> **GOAL OF THE EXERCISE**: A complete answer lists every line of the entries below where the string "code" appears.

======== EXTRACTED DATA ========

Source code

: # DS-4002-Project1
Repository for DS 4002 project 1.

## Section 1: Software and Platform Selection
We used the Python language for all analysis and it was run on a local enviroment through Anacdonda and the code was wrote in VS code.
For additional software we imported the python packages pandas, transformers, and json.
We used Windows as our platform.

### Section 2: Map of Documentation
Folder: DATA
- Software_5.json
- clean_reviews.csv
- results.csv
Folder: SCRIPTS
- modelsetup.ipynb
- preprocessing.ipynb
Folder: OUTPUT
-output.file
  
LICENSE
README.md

========

> **SOLUTION FOR THIS PROBLEM**:
Source code
We used the Python language for all analysis and it was run on a local enviroment through Anacdonda and the code was wrote in VS code.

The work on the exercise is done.